If your anxiety feels severe, seek professional help first. Then, start incorporating lifestyle changes gradually—one consistent change at a time rather than trying to overhaul everything at once. A 10-minute daily walk or a regular sleep schedule is a realistic starting point.
Think of lifestyle changes as building a foundation. They work best alongside, not instead of, professional treatments for moderate to severe anxiety.
What If I Feel Worse When I First Start Facing My Fears?
This is completely normal and expected. When you face something you’ve been avoiding, anxiety rises at first because you’re doing something new and challenging.
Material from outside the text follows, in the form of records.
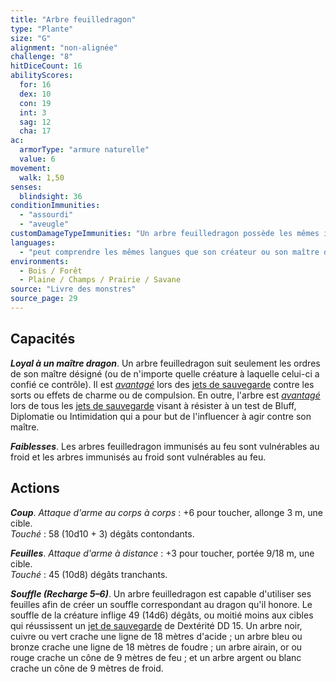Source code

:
 ```yaml
---
title: "Arbre feuilledragon"
type: "Plante"
size: "G"
alignment: "non-alignée"
challenge: "8"
hitDiceCount: 16
abilityScores:
  for: 16
  dex: 10
  con: 19
  int: 3
  sag: 12
  cha: 17
ac:
  armorType: "armure naturelle"
  value: 6
movement:
  walk: 1,50
senses:
  blindsight: 36
conditionImmunities:
  - "assourdi"
  - "aveugle"
customDamageTypeImmunities: "Un arbre feuilledragon possède les mêmes immunités que son géniteur. Les arbres couleur noir, cuivre et vert sont immunisés contre les dégâts d'acide ; les arbres couleur bleu et bronze sont immunisés contre les dégâts de foudre ; les arbres couleur airain, or et rouge sont immunisés contre les dégâts de feu ; et les arbres couleur argent et blanc sont immunisés contre les dégâts de froid."
languages:
  - "peut comprendre les mêmes langues que son créateur ou son maître désigné"
environments:
  - Bois / Forêt
  - Plaine / Champs / Prairie / Savane
source: "Livre des monstres"
source_page: 29
---
```

## Capacités
_**Loyal à un maître dragon**_. Un arbre feuilledragon suit seulement les ordres de son maître désigné (ou de n'importe quelle créature à laquelle celui-ci a confié ce contrôle). Il est [_avantagé_](/utiliser-les-caracteristiques/#avantage-et-desavantage) lors des [jets de sauvegarde](/utiliser-les-caracteristiques/#jets-de-sauvegarde) contre les sorts ou effets de charme ou de compulsion. En outre, l'arbre est [_avantagé_](/utiliser-les-caracteristiques/#avantage-et-desavantage) lors de tous les [jets de sauvegarde](/utiliser-les-caracteristiques/#jets-de-sauvegarde) visant à résister à un test de Bluff, Diplomatie ou Intimidation qui a pour but de l'influencer à agir contre son maître.

_**Faiblesses**_. Les arbres feuilledragon immunisés au feu sont vulnérables au froid et les arbres immunisés au froid sont vulnérables au feu.

## Actions
_**Coup**_. _Attaque d'arme au corps à corps_ : +6 pour toucher, allonge 3 m, une cible.  
_Touché_ : 58 (10d10 + 3) dégâts contondants.

_**Feuilles**_. _Attaque d'arme à distance_ : +3 pour toucher, portée 9/18 m, une cible.  
_Touché_ : 45 (10d8) dégâts tranchants.

_**Souffle (Recharge 5–6)**_. Un arbre feuilledragon est capable d'utiliser ses feuilles afin de créer un souffle correspondant au dragon qu'il honore. Le souffle de la créature inflige 49 (14d6) dégâts, ou moitié moins aux cibles qui réussissent un [jet de sauvegarde](/utiliser-les-caracteristiques/#jets-de-sauvegarde) de Dextérité DD 15. Un arbre noir, cuivre ou vert crache une ligne de 18 mètres d'acide ; un arbre bleu ou bronze crache une ligne de 18 mètres de foudre ; un arbre airain, or ou rouge crache un cône de 9 mètres de feu ; et un arbre argent ou blanc crache un cône de 9 mètres de froid.
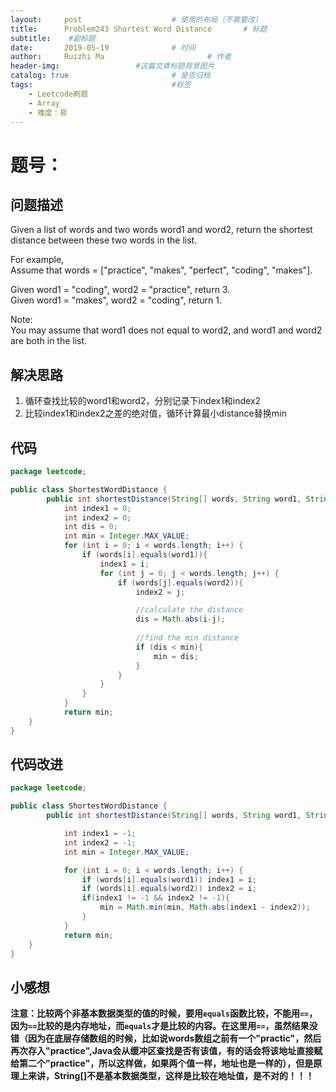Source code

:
 ```yaml
---
layout:     post   				    # 使用的布局（不需要改）
title:      Problem243 Shortest Word Distance		# 标题 
subtitle:    #副标题
date:       2019-05-19				# 时间
author:     Ruizhi Ma 						# 作者
header-img:              	#这篇文章标题背景图片
catalog: true 						# 是否归档
tags:								#标签
    - Leetcode刷题
    - Array
    - 难度：易
---
```


# 题号：
## 问题描述
Given a list of words and two words word1 and word2, return the shortest distance between these two words in the list.  

For example,  
Assume that words = ["practice", "makes", "perfect", "coding", "makes"].  

Given word1 = "coding", word2 = "practice", return 3.  
Given word1 = "makes", word2 = "coding", return 1.  

Note:  
You may assume that word1 does not equal to word2, and word1 and word2 are both in the list.  

## 解决思路
1. 循环查找比较的word1和word2，分别记录下index1和index2  
2. 比较index1和index2之差的绝对值，循环计算最小distance替换min  


## 代码
```java
package leetcode;

public class ShortestWordDistance {
        public int shortestDistance(String[] words, String word1, String word2) {
            int index1 = 0;
            int index2 = 0;
            int dis = 0;
            int min = Integer.MAX_VALUE;
            for (int i = 0; i < words.length; i++) {
                if (words[i].equals(word1)){
                    index1 = i;
                    for (int j = 0; j < words.length; j++) {
                        if (words[j].equals(word2)){
                            index2 = j;

                            //calculate the distance
                            dis = Math.abs(i-j);
                            
                            //find the min distance
                            if (dis < min){
                                min = dis;
                            }
                        }
                    }
                }
            }
            return min;
    }
}

```
## 代码改进
```java
package leetcode;

public class ShortestWordDistance {
        public int shortestDistance(String[] words, String word1, String word2) {

            int index1 = -1;
            int index2 = -1;
            int min = Integer.MAX_VALUE;

            for (int i = 0; i < words.length; i++) {
                if (words[i].equals(word1)) index1 = i;
                if (words[i].equals(word2)) index2 = i;
                if(index1 != -1 && index2 != -1){
                    min = Math.min(min, Math.abs(index1 - index2));
                }
            }
            return min;
    }
}

```

## 小感想
**注意：比较两个非基本数据类型的值的时候，要用```equals```函数比较，不能用```==```，因为```==```比较的是内存地址，而```equals```才是比较的内容。在这里用```==```，虽然结果没错（因为在底层存储数组的时候，比如说words数组之前有一个"practic"，然后再次存入"practice",Java会从缓冲区查找是否有该值，有的话会将该地址直接赋给第二个"practice"，所以这样做，如果两个值一样，地址也是一样的），但是原理上来讲，String[]不是基本数据类型，这样是比较在地址值，是不对的！！！**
Your brain is still operating under the old belief that this situation is dangerous.
The key is going slowly, repeating steps until anxiety drops, and using coping skills along the way. With repeated exposure, anxiety typically decreases and confidence grows. Most people find that what felt unbearable initially becomes manageable with practice.
If exposure feels overwhelming or you’re unsure how to design a safe plan, work with a therapist who specialises in anxiety. They can help you create a graduated approach and provide support through the process. Feeling worse temporarily doesn’t mean the approach isn’t working—it often means you’re on the right track.